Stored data

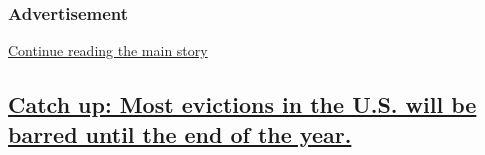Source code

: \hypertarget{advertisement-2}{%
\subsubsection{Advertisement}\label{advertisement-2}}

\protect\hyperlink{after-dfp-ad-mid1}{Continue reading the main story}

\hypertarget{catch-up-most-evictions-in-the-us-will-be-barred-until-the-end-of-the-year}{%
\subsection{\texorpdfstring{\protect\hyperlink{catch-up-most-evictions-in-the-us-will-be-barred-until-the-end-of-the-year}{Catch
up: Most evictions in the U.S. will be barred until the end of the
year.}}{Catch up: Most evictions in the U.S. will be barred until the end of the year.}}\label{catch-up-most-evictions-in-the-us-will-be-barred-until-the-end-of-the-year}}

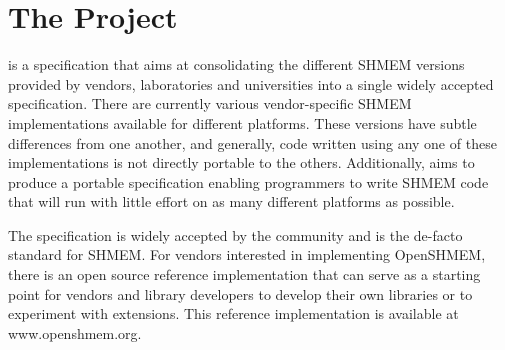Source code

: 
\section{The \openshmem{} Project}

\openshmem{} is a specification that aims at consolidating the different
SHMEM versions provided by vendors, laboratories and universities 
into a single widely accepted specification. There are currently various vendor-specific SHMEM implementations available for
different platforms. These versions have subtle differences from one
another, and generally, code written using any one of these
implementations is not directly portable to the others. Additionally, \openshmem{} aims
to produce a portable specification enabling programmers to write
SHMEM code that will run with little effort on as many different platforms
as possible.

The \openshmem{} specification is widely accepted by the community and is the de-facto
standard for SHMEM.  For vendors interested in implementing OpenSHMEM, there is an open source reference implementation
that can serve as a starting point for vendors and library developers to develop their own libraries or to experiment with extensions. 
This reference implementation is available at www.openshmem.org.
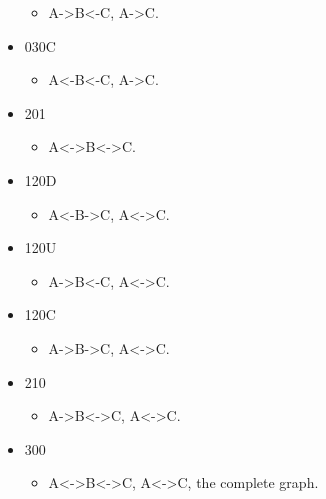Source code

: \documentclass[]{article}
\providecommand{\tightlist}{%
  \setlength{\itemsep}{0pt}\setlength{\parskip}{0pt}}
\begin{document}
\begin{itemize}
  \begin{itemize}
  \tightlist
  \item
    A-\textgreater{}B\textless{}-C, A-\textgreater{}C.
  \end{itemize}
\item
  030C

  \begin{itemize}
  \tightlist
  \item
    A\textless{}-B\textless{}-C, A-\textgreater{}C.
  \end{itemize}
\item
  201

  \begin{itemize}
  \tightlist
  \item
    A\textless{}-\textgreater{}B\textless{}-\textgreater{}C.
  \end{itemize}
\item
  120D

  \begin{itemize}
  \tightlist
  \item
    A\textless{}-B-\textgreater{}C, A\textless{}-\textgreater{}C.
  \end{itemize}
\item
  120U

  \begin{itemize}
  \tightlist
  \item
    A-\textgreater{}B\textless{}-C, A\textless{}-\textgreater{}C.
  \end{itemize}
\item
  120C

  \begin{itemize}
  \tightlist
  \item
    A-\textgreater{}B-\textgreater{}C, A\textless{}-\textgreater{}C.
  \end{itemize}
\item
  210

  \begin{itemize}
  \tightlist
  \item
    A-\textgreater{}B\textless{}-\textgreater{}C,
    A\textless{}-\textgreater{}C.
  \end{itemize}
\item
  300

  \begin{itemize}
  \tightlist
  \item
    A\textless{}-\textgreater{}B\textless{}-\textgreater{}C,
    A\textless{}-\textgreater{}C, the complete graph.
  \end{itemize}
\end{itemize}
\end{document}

• Required work: Look through the entries above; find each line with the word "vendors" and copy it.

• Response to the exercise:
SHMEM versions provided by vendors, laboratories and universities 
standard for SHMEM.  For vendors interested in implementing OpenSHMEM, there is an open source reference implementation
that can serve as a starting point for vendors and library developers to develop their own libraries or to experiment with extensions. 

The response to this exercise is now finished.